What you are asked to do: Give the lines again exactly as they appear below, from the line with "<li>Watch out for" to the line with "Hi, I’m @Shekhar2065", both included, and only those lines. Leave every picture out.

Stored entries
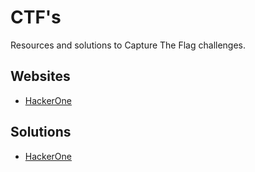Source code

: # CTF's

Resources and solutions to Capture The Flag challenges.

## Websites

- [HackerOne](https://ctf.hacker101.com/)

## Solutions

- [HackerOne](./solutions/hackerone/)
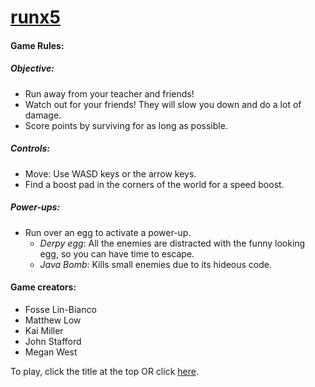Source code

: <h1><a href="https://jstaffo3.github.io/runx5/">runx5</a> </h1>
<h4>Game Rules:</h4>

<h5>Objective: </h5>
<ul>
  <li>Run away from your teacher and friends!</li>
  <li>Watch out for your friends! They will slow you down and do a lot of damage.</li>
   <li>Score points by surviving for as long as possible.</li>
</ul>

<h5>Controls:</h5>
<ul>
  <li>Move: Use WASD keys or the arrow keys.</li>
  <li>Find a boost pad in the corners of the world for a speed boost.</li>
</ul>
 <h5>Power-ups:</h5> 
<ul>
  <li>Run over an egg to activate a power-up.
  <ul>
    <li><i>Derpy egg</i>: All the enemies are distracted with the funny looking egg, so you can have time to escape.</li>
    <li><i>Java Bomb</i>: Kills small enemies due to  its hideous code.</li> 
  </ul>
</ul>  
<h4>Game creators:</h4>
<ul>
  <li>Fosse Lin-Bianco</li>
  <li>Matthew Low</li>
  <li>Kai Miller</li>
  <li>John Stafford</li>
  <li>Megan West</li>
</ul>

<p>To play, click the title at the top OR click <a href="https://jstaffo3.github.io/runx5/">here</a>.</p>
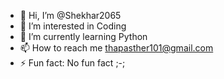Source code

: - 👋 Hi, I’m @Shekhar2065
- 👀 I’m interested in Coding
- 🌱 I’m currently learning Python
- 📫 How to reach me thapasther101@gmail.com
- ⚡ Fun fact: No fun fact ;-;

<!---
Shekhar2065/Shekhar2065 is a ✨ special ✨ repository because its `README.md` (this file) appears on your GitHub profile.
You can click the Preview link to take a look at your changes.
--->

Result of the task:
  <li>Watch out for your friends! They will slow you down and do a lot of damage.</li>
   <li>Score points by surviving for as long as possible.</li>
</ul>

<h5>Controls:</h5>
<ul>
  <li>Move: Use WASD keys or the arrow keys.</li>
  <li>Find a boost pad in the corners of the world for a speed boost.</li>
</ul>
 <h5>Power-ups:</h5> 
<ul>
  <li>Run over an egg to activate a power-up.
  <ul>
    <li><i>Derpy egg</i>: All the enemies are distracted with the funny looking egg, so you can have time to escape.</li>
    <li><i>Java Bomb</i>: Kills small enemies due to  its hideous code.</li> 
  </ul>
</ul>  
<h4>Game creators:</h4>
<ul>
  <li>Fosse Lin-Bianco</li>
  <li>Matthew Low</li>
  <li>Kai Miller</li>
  <li>John Stafford</li>
  <li>Megan West</li>
</ul>

<p>To play, click the title at the top OR click <a href="https://jstaffo3.github.io/runx5/">here</a>.</p>
Source code

: - 👋 Hi, I’m @Shekhar2065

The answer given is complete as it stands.